A good audio-image enhancer for headphones doesn't just mix the channels. It also delays very slightly the arrival of the portion of each signal that it sends to the opposite ear, since that's what happens in real life. The appropriate delay is a small portion of a millisecond, but you still can hear it, albeit not consciously. A really good audio-image processor will also vary the mixing depending on the frequency, since that happens in real life too. There's more detail about that on HeadRoom's admirably informative site. Follow the links on the left margin ("How We Hear", etc) for the other pages of the article. HeadWize also has more on the subject.

As with many things in audio, you can take price and even, perhaps, quality to absurd heights. (That's one reason that I'm glad to be a digital geek: with bits, the engineers know when the circuit is done because the bits come out right; with analog circuits, you can spend as much time and money as you like improving the waveform just a little more.)

So I was chiefly looking for something to do audio-image enhancement. There's no important reason that it's necessary to combine the imaging function with the amplification function, but it's convenient to. And there's always the possibility that I'll want the amplification function later.

So I got a HeadRoom AirHead. Actually, I swallowed their marketing pitch and got the Total AirHead version. And it sounds very nice. When I plug my headphones into it and switch on the crossover circuit, the apparent sources of sound migrate from the sides of my head to places in front of me. Depending on what I'm listening to, the difference may be subtle, but in all cases it's significantly more pleasant in my opinion. As for amplification, the AirHead appears to be able to do plenty.

The thing sounds very good. The way it looks is, um, another story. If you put it next to an iPod, I suspect that the best thing you'd say is, "At least it's black".
AirHead photo

You can see the input from the AC adapter (sold separately) on the left of the photo, line-in at the top, a mini-plug plugged into one of the headphone output jacks on the right, and a second headphone jack unused at the bottom. It looks like the AC adapter isn't plugged all the way in, but that's as far in as it will go. The green LED indicates that it's switched on and the red one indicates when it doesn't have as much power as the volume level requires (most likely because the batteries are running low). Between them is a thumbwheel for volume.

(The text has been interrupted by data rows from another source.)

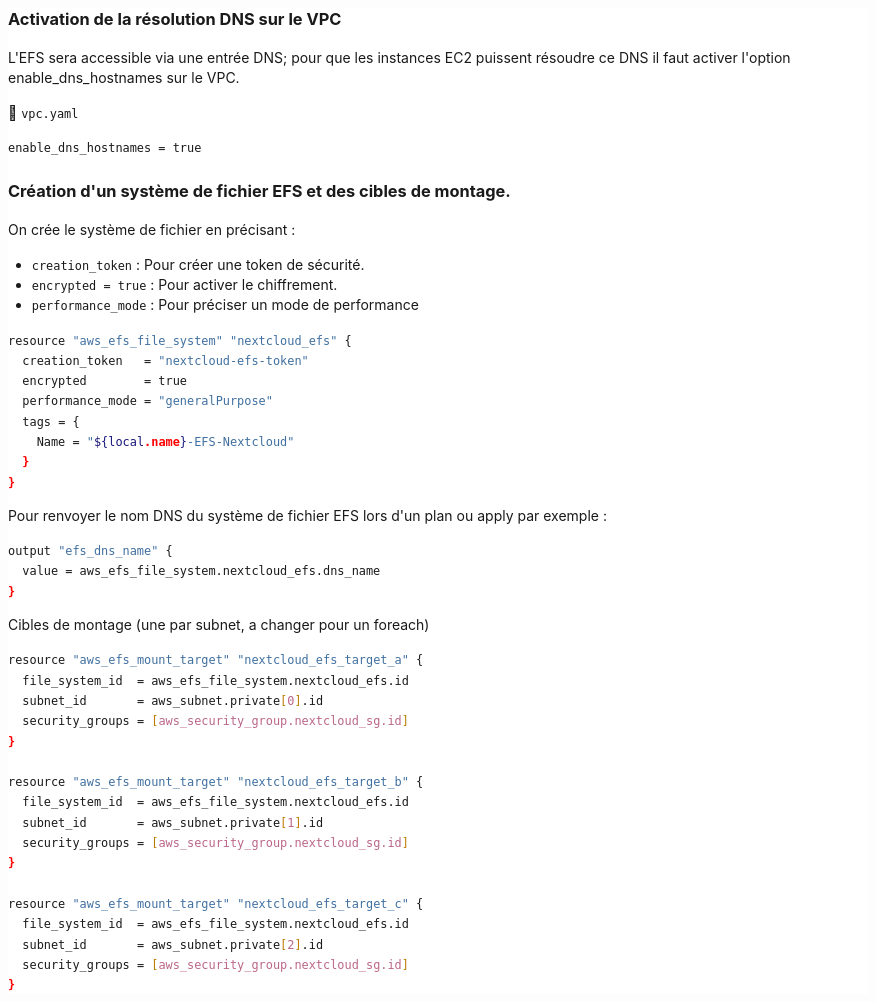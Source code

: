 ### Activation de la résolution DNS sur le VPC
L'EFS sera accessible via une entrée DNS; pour que les instances EC2 puissent résoudre ce DNS il faut activer l'option enable_dns_hostnames sur le VPC.

:file_folder: `vpc.yaml`
```bash
enable_dns_hostnames = true
```

### Création d'un système de fichier EFS et des cibles de montage.

On crée le système de fichier en précisant : 
* `creation_token` : Pour créer une token de sécurité.
* `encrypted = true` : Pour activer le chiffrement.
* `performance_mode` : Pour préciser un mode de performance
```bash
resource "aws_efs_file_system" "nextcloud_efs" {
  creation_token   = "nextcloud-efs-token"
  encrypted        = true
  performance_mode = "generalPurpose"
  tags = {
    Name = "${local.name}-EFS-Nextcloud"
  }
}
```
Pour renvoyer le nom DNS du système de fichier EFS lors d'un plan ou apply par exemple :
```bash
output "efs_dns_name" {
  value = aws_efs_file_system.nextcloud_efs.dns_name
}
```
Cibles de montage (une par subnet, a changer pour un foreach)
```bash
resource "aws_efs_mount_target" "nextcloud_efs_target_a" {
  file_system_id  = aws_efs_file_system.nextcloud_efs.id
  subnet_id       = aws_subnet.private[0].id
  security_groups = [aws_security_group.nextcloud_sg.id]
}

resource "aws_efs_mount_target" "nextcloud_efs_target_b" {
  file_system_id  = aws_efs_file_system.nextcloud_efs.id
  subnet_id       = aws_subnet.private[1].id
  security_groups = [aws_security_group.nextcloud_sg.id]
}

resource "aws_efs_mount_target" "nextcloud_efs_target_c" {
  file_system_id  = aws_efs_file_system.nextcloud_efs.id
  subnet_id       = aws_subnet.private[2].id
  security_groups = [aws_security_group.nextcloud_sg.id]
}
```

I can't yet verify HeadRoom's claim that it will run for 40 hours on a set of batteries (it takes 4 AAAs). Indeed, I'm also not yet sure that I'll take it with me when I travel. It's just about the same size and weight as an iPod and it's not immediately clear to me that the improvement it produces would be worth carrying it with me. Clipping my iPod's case to the pouch on the back of the seat in front of me in an airliner is easy enough. I'm not sure that cabling an AirHead to it and stuffing it in there would be all that much fun. Time will have to tell on both those counts. Nevertheless, for headphone listening at home, I'm very pleased with my AirHead.

Coincidentally, Dan has a review of a related product from the same company just now on his site.

I promise that I am not going to become one of those people who think that cables need to be broken in before they will conduct electricity well.